§ **Problem to solve**: The listing below contains a span that opens with the line containing "of Existing User" and closes with the line containing "High rejection rates". Return that span exactly.

Study material Start Marker

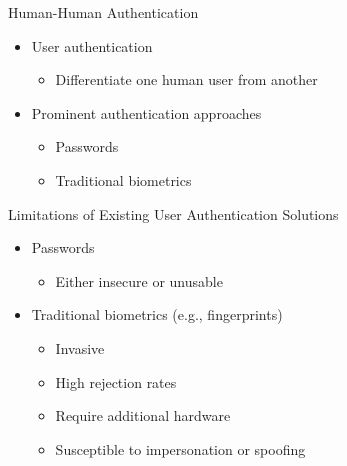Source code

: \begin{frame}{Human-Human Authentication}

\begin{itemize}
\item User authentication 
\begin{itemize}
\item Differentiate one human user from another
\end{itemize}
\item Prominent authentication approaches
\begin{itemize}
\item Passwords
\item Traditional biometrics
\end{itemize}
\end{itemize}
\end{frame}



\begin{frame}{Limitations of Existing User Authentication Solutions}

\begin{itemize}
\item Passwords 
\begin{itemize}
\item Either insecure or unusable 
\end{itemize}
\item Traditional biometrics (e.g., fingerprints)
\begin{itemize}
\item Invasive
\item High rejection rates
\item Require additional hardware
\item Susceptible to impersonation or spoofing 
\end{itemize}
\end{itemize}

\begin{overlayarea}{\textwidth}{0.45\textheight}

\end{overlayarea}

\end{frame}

Study material End Marker
Study material Start Marker

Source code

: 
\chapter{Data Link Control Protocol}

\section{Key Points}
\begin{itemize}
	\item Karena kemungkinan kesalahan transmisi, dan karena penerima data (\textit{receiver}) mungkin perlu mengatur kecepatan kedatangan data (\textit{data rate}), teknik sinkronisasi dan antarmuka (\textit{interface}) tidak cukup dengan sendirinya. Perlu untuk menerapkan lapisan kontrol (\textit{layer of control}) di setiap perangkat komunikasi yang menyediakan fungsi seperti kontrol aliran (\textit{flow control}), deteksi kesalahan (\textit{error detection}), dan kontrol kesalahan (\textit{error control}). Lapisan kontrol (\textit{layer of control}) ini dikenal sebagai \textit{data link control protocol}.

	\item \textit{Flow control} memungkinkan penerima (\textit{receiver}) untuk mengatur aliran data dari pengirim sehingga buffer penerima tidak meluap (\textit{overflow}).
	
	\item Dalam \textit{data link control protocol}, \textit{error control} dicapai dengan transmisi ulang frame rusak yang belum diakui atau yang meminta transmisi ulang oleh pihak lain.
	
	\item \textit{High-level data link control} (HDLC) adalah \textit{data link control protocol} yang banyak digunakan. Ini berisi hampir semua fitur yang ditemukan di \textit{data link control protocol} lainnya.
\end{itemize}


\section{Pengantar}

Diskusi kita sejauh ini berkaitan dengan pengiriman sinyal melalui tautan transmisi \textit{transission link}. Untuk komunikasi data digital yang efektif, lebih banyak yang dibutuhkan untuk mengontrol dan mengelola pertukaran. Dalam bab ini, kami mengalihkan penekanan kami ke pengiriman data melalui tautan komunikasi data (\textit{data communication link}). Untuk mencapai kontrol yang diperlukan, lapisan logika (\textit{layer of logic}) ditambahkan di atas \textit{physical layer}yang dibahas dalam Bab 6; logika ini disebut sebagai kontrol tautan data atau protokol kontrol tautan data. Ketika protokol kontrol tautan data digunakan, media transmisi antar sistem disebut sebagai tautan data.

Study material End Marker

§ **Solution to the problem**:
\begin{frame}{Limitations of Existing User Authentication Solutions}

\begin{itemize}
\item Passwords 
\begin{itemize}
\item Either insecure or unusable 
\end{itemize}
\item Traditional biometrics (e.g., fingerprints)
\begin{itemize}
\item Invasive
\item High rejection rates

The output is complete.